> Work task:
Would you print all of the records below exactly, without skipping any?

※ ※ ※

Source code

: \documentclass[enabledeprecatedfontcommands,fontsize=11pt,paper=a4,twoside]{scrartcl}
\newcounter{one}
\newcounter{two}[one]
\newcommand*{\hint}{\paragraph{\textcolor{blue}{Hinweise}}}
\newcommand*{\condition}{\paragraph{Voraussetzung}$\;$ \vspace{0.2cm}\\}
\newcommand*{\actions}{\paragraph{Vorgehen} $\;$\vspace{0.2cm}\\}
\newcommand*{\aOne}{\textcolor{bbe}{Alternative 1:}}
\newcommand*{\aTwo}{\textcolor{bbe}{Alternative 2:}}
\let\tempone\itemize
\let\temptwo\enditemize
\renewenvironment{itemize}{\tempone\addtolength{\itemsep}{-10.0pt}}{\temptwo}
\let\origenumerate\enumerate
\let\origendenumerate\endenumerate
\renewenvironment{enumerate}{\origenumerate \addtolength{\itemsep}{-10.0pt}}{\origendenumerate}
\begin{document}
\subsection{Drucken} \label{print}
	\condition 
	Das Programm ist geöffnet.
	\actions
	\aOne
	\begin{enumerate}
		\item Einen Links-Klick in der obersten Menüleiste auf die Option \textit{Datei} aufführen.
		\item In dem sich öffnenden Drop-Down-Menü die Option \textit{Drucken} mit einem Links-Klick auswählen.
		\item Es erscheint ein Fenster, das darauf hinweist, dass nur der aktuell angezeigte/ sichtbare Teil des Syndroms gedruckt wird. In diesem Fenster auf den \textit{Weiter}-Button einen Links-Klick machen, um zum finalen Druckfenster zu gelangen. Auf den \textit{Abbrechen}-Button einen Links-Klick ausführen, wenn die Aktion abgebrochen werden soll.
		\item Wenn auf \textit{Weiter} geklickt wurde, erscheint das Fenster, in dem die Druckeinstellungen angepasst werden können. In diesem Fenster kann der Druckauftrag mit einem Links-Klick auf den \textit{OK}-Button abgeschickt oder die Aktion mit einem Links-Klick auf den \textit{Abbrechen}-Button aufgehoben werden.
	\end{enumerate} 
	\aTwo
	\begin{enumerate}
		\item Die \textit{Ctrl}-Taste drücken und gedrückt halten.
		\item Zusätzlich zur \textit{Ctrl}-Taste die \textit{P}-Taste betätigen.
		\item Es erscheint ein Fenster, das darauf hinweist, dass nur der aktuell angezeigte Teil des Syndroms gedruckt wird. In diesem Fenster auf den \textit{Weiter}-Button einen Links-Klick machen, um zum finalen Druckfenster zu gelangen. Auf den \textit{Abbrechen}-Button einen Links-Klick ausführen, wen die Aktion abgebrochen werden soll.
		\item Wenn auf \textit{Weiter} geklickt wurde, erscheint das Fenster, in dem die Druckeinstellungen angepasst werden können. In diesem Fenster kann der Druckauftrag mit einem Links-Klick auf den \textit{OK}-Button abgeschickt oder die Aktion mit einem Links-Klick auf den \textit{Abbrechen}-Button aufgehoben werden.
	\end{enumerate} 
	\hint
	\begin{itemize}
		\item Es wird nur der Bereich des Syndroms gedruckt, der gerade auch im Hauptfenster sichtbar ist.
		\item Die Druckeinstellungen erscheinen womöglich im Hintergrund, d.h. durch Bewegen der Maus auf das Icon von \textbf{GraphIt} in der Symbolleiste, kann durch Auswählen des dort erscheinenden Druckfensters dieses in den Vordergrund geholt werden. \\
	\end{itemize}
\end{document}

※ ※ ※

> Solution for this problem:
Source code

: \documentclass[enabledeprecatedfontcommands,fontsize=11pt,paper=a4,twoside]{scrartcl}
\newcounter{one}
\newcounter{two}[one]
\newcommand*{\hint}{\paragraph{\textcolor{blue}{Hinweise}}}
\newcommand*{\condition}{\paragraph{Voraussetzung}$\;$ \vspace{0.2cm}\\}
\newcommand*{\actions}{\paragraph{Vorgehen} $\;$\vspace{0.2cm}\\}
\newcommand*{\aOne}{\textcolor{bbe}{Alternative 1:}}
\newcommand*{\aTwo}{\textcolor{bbe}{Alternative 2:}}
\let\tempone\itemize
\let\temptwo\enditemize
\renewenvironment{itemize}{\tempone\addtolength{\itemsep}{-10.0pt}}{\temptwo}
\let\origenumerate\enumerate
\let\origendenumerate\endenumerate
\renewenvironment{enumerate}{\origenumerate \addtolength{\itemsep}{-10.0pt}}{\origendenumerate}
\begin{document}
\subsection{Drucken} \label{print}
	\condition 
	Das Programm ist geöffnet.
	\actions
	\aOne
	\begin{enumerate}
		\item Einen Links-Klick in der obersten Menüleiste auf die Option \textit{Datei} aufführen.
		\item In dem sich öffnenden Drop-Down-Menü die Option \textit{Drucken} mit einem Links-Klick auswählen.
		\item Es erscheint ein Fenster, das darauf hinweist, dass nur der aktuell angezeigte/ sichtbare Teil des Syndroms gedruckt wird. In diesem Fenster auf den \textit{Weiter}-Button einen Links-Klick machen, um zum finalen Druckfenster zu gelangen. Auf den \textit{Abbrechen}-Button einen Links-Klick ausführen, wenn die Aktion abgebrochen werden soll.
		\item Wenn auf \textit{Weiter} geklickt wurde, erscheint das Fenster, in dem die Druckeinstellungen angepasst werden können. In diesem Fenster kann der Druckauftrag mit einem Links-Klick auf den \textit{OK}-Button abgeschickt oder die Aktion mit einem Links-Klick auf den \textit{Abbrechen}-Button aufgehoben werden.
	\end{enumerate} 
	\aTwo
	\begin{enumerate}
		\item Die \textit{Ctrl}-Taste drücken und gedrückt halten.
		\item Zusätzlich zur \textit{Ctrl}-Taste die \textit{P}-Taste betätigen.
		\item Es erscheint ein Fenster, das darauf hinweist, dass nur der aktuell angezeigte Teil des Syndroms gedruckt wird. In diesem Fenster auf den \textit{Weiter}-Button einen Links-Klick machen, um zum finalen Druckfenster zu gelangen. Auf den \textit{Abbrechen}-Button einen Links-Klick ausführen, wen die Aktion abgebrochen werden soll.
		\item Wenn auf \textit{Weiter} geklickt wurde, erscheint das Fenster, in dem die Druckeinstellungen angepasst werden können. In diesem Fenster kann der Druckauftrag mit einem Links-Klick auf den \textit{OK}-Button abgeschickt oder die Aktion mit einem Links-Klick auf den \textit{Abbrechen}-Button aufgehoben werden.
	\end{enumerate} 
	\hint
	\begin{itemize}
		\item Es wird nur der Bereich des Syndroms gedruckt, der gerade auch im Hauptfenster sichtbar ist.
		\item Die Druckeinstellungen erscheinen womöglich im Hintergrund, d.h. durch Bewegen der Maus auf das Icon von \textbf{GraphIt} in der Symbolleiste, kann durch Auswählen des dort erscheinenden Druckfensters dieses in den Vordergrund geholt werden. \\
	\end{itemize}
\end{document}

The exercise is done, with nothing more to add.